Inutile dire a meno di vivere nella fascia climatica adatta non sarà semplice da coltivare, men che mai in vaso!

Più che un significato nel linguaggio dei fiori, il Tamarindo ha una vera e propria ‘storia’. Si dice infatti che “chi pianta tamarindi, non raccoglie tamarindi“, questo perchè il Tamarindo impiega almeno novanta anni per dare i suoi primi frutti.

rosa bosco

Rosa canina

sono fiori gradevolmente profumati che crescono spontaneamente nei boschi in primavera.

A differenza dagli altri mazzi di rose è una varietà di rosa selvatica, composta come un arbusto spinoso. Possono nascere bianchi, rosa tenue o di colori più intensi.

E’ comunque possibile avere in vaso o in giardino questo genere di piante, travasandole accuratamente ed utilizzando del buon terriccio. Ma attenzione, perché come tutte le rose, anche quella canina è molto soggetta all’attacco di malattie e parassiti.

Nel linguaggio dei fiori la rosa canina significa consolazione, delicatezza e piacere.

C’è anche una bella leggenda in merito, che racconta di quando Bacco si innamorò di una ninfa. Tentò di conquitarla e lei si, spaventata, si diede alla fuga fino a che non inciampò in un cespuglio che sembrava non volerla lasciare andare. Il dio la raggiunse e i due giacquero insieme.
Una volta conclusosi l’atto tra i due, Bacco ringraziò il cespuglio trasformandolo in una rosa con i fiori dal colore rosato delicato, lo stesso delle guance della ninfa.

rosa

Rosa

il fiore per eccellenza!

Originaria dell’Europa e dell’Asia, la rosa è un genere di piante appartenenti alla famiglia delle Rosaceae di cui fanno parte circa centocinquanta specie e numerosissimi da coltivare.

Senza dubbio  il fiore più usato come dono, reperibile tutto l’anno e con una gamma di sfumature praticamente infinita.

Ogni varietà porta con sé un messaggio diverso, da secoli è infatti il simbolo di amore, devozione, ammirazione, bellezza e perfezione.

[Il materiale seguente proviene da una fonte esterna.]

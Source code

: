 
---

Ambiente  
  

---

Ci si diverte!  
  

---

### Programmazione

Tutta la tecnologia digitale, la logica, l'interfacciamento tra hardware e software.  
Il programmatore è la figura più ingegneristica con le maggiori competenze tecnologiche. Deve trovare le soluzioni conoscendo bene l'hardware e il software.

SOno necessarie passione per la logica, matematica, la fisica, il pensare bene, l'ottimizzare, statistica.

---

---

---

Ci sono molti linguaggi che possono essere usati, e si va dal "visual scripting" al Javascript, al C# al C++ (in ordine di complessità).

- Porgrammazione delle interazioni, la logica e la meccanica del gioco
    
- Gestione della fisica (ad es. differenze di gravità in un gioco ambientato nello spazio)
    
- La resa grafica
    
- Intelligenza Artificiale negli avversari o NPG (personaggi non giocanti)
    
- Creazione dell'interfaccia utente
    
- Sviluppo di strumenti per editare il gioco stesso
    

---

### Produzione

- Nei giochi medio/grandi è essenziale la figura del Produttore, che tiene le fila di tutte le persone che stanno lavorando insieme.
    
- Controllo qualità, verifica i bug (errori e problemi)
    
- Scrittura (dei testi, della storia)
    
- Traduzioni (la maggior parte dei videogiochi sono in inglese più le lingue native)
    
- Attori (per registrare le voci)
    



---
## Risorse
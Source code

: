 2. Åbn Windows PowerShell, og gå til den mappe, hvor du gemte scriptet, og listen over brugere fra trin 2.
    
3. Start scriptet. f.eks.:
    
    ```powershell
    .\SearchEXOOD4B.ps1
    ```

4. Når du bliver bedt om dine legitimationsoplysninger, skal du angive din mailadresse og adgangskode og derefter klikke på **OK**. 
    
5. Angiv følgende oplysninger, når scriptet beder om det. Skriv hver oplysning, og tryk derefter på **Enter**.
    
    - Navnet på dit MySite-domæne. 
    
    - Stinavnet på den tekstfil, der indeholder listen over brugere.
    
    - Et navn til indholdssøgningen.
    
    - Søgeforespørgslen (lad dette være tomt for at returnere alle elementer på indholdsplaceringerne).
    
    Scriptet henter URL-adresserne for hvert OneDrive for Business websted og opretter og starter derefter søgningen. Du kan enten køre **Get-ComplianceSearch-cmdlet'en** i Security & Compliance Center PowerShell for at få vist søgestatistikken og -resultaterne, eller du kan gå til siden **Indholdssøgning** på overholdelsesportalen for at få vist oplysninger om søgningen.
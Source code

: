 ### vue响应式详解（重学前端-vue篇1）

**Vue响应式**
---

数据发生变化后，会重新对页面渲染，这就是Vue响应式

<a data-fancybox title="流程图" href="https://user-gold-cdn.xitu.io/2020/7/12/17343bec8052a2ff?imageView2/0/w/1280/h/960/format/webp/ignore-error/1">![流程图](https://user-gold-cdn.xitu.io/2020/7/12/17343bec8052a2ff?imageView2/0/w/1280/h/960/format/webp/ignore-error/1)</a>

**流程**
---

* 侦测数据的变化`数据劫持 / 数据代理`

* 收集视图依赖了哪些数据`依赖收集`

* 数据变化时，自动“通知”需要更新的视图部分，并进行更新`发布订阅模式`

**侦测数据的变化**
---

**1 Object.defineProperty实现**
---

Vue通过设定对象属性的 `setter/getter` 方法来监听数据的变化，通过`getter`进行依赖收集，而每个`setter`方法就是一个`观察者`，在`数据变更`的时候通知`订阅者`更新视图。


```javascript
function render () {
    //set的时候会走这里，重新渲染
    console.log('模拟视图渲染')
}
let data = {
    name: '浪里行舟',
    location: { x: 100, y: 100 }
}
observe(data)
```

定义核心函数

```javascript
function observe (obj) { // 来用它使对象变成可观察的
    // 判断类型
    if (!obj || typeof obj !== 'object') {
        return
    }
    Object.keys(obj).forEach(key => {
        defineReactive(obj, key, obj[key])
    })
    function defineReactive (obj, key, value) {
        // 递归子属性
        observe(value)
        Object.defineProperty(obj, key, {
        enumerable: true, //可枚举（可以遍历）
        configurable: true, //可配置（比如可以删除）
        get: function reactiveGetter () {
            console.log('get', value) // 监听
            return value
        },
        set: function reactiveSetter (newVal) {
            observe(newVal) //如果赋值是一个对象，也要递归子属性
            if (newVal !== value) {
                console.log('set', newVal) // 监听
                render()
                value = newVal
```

Centro delle più belle leggende, storie e canzoni, il bocciolo ben chiuso incarna anche la castità femminile mentre lo sboccio la bellezza giovanile.

Il significato? Si aprono le danze!

  • rossa: passione e amore
  • arancio: il fascino e bellezza
  • bianca: innocenza, amore puro e spirituale
  • rosa: amicizia, affetto
  • blu: mistero e saggezza.
  • gialla: vivacità, ma anche di gelosia
  • corallo: desiderio
  • muschiata: una bellezza capricciosa
  • carnicina: mantenere un segreto

E questi sono solo alcuni… le rose sono in assoluto i fiori più complessi, delicati, misteriori ed intriganti.


Ricapitolando,

mazzo fiori

Il mazzo di fiori perfetto è alla portata di tutti.

Quanto alla scelta dei fiori: a ciascuno il suo! Non esistono diktat sui fiori, per fortuna, la scelta è personale, questo era il mio mazzo di fiori perfetto e non la sola combinazione possibile per rendermi felice. Quindi fatevi guidare dall’istinto, e portate a casa vostra o di chi amate un po’ di magia.

L’unica regola è che sempre, sempre, un fiore è sempre una buona idea.